Psychometric Properties and Cultural Adaptation of Urdu Version of Modified Oswestry Low Back Pain Scale Among Pakistani Low Back Pain Patients
Overview
- Phase
- N/A
- Intervention
- Not specified
- Conditions
- Lumbar Radiculopathy
- Sponsor
- Riphah International University
- Enrollment
- 100
- Locations
- 1
- Primary Endpoint
- Modified Oswestry Low Back Pain Scale
- Status
- Completed
- Last Updated
- 3 years ago
Overview
Brief Summary
The ultimate goal of this study is to interpret Modified Oswestry Low Back Pain Scale into Urdu and analyse its reliability and validity in the population of Pakistan lumber radiculopathy patients. Examine its correlation with Quebec back pain disability scale and the visual analogue scale, as well as the Roland-Morris disability questionnaire.
Detailed Description
As per preceding commendation, Modified Oswestry Low Back Pain Scale will be translated into Urdu language from its English version and adapted culturally in Pakistan. 100 individuals will be selected on the basis of convenience sampling with clinical characteristics. The patient will answer the questionnaire package that included the Urdu version Modified Oswestry Low Back Pain Scale, Quebec back pain disability scale, Roland-Morris disability questionnaire and Visual analogue scale on the same day, with a 30-minute delay between the first and second application. Observer-1 will be conducting a third assessment after 7 days for intra-observer evaluation. Statistical Package of Social Sciences Version 24 will be used to enter and evaluate the data. Internal consistency will be measured using the Cronbach alpha value. To evaluated test-retest reliability, an intraclass correlation coefficient will be employed. The Modified Oswestry Low Back Pain Scale will be evaluated for content validity, construct validity, criterion validity, and responsiveness.
Investigators
Eligibility Criteria
Inclusion Criteria
- •Both genders, between the ages of 18 to 65,
- •Individuals who could read and speak Urdu as a first language
- •People who have been diagnosed with lumbar radiculopathy by a physician or neurosurgeon,
- •Low Back Pain in the lower extremities with or without radicular pain.
Exclusion Criteria
- •Female patients who were pregnant
- •Patients with a mental health history, cancer, or neurological problems
- •Acute low back pain is a frequent disease (included recent thoraco-lumbar trauma),
- •Psychiatric and behavior issues, systemic disease (tumors and rheumatological diseases), and central or peripheral neurological problems
- •Patients who had recently had a cerebrovascular accident or a myocardial infarction were also ruled out.
Outcomes
Primary Outcomes
Modified Oswestry Low Back Pain Scale
Time Frame: 1st day
The Modified Oswestry Low Back Pain Scale includes one item for pain and nine items for daily living activities (personal care, lifting, walking, sitting, standing, sleeping, social life, and travel, employment/homemaking). There are a total of ten items in this scale. Each item is rated on a 6-point ordinal scale, with the best scenario being the best and the worst scenario being the worst.

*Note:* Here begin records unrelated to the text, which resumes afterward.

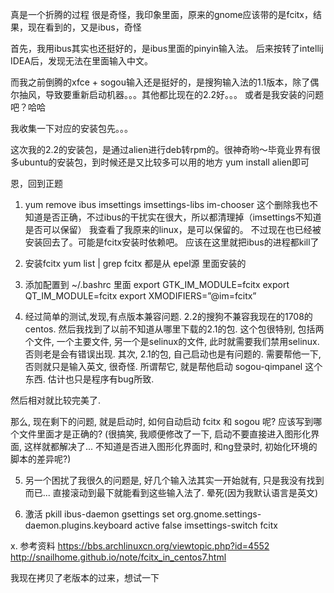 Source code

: 真是一个折腾的过程
很是奇怪，我印象里面，原来的gnome应该带的是fcitx，结果，现在看到的，又是ibus，奇怪

首先，我用ibus其实也还挺好的，是ibus里面的pinyin输入法。
后来按转了intellij IDEA后，发现无法在里面输入中文。

而我之前倒腾的xfce + sogou输入还是挺好的，是搜狗输入法的1.1版本，除了偶尔抽风，导致要重新启动机器。。。其他都比现在的2.2好。。。
或者是我安装的问题吧？哈哈

我收集一下对应的安装包先。。。

这次我的2.2的安装包，是通过alien进行deb转rpm的。很神奇哟～毕竟业界有很多ubuntu的安装包，到时候还是又比较多可以用的地方
yum install alien即可

恩，回到正题
1. yum remove ibus imsettings imsettings-libs im-chooser
这个删除我也不知道是否正确，不过ibus的干扰实在很大，所以都清理掉（imsettings不知道是否可以保留）
我查看了我原来的linux，是可以保留的。
不过现在也已经被安装回去了。可能是fcitx安装时依赖吧。
应该在这里就把ibus的进程都kill了

2. 安装fcitx
yum list | grep fcitx
都是从 epel源 里面安装的

3. 添加配置到 ~/.bashrc 里面
export GTK_IM_MODULE=fcitx
export QT_IM_MODULE=fcitx
export XMODIFIERS=”@im=fcitx”

4. 经过简单的测试,发现,有点版本兼容问题. 2.2的搜狗不兼容我现在的1708的centos. 然后我找到了以前不知道从哪里下载的2.1的包.
这个包很特别, 包括两个文件, 一个主要文件, 另一个是selinux的文件, 此时就需要我们禁用selinux. 否则老是会有错误出现.
其次, 2.1的包, 自己启动也是有问题的. 需要帮他一下, 否则就只是输入英文, 很奇怪.
所谓帮它, 就是帮他启动 sogou-qimpanel 这个东西.
估计也只是程序有bug所致.

然后相对就比较完美了.

那么, 现在剩下的问题, 就是启动时, 如何自动启动 fcitx 和 sogou 呢? 应该写到哪个文件里面才是正确的? 
(很搞笑, 我顺便修改了一下, 启动不要直接进入图形化界面, 这样就都解决了... 不知道是否进入图形化界面时, 和ng登录时, 初始化环境的脚本的差异呢?)

5. 另一个困扰了我很久的问题是, 好几个输入法其实一开始就有, 只是我没有找到而已... 直接滚动到最下就能看到这些输入法了. 晕死(因为我默认语言是英文)

5. 激活
pkill ibus-daemon
gsettings set org.gnome.settings-daemon.plugins.keyboard active false
imsettings-switch fcitx

x. 参考资料
https://bbs.archlinuxcn.org/viewtopic.php?id=4552
http://snailhome.github.io/note/fcitx_in_centos7.html

我现在拷贝了老版本的过来，想试一下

Quebec back pain disability scale
Time Frame: 1st day
The Quebec back pain disability scale assesses the degree of functional impairment. The items reflect basic everyday tasks that people with back discomfort may find challenging to do. Bed/rest (items 1-3), sitting/standing (items 4-6), ambulation (items 7-9), mobility (items 10-12), bending/stooping (items 13-16), and handling of large/heavy things (items 17-20) are the six domains of activity impacted by back pain. There are a total of 20 items in this scale.
Roland-Morris disability questionnaire
Time Frame: 1st day
Roland-Morris disability questionnaire has a total of 24 components. Housework, sleeping, mobility, dressing, obtaining help, eating, irritability, and pain intensity are examples of daily physical activities and functions that may be impacted by Low Back Pain.
Visual analogue scale
Time Frame: 1st day
The Visual Analogue Scale was created to represent the concept of a fundamental continuity. A Visual Analogue Scale is typically a straight stripe measuring 100 mm long, with word descriptions for each end. The patient draws a line through the spot on the line which they believe best describes their present state. The Visual Analogue Scale score is calculated by calculating in millimeters as from the line's left side to the point marked by that of the patient. It usually ranges from "0" indicating "no pain" to the "10" indicating "worst pain".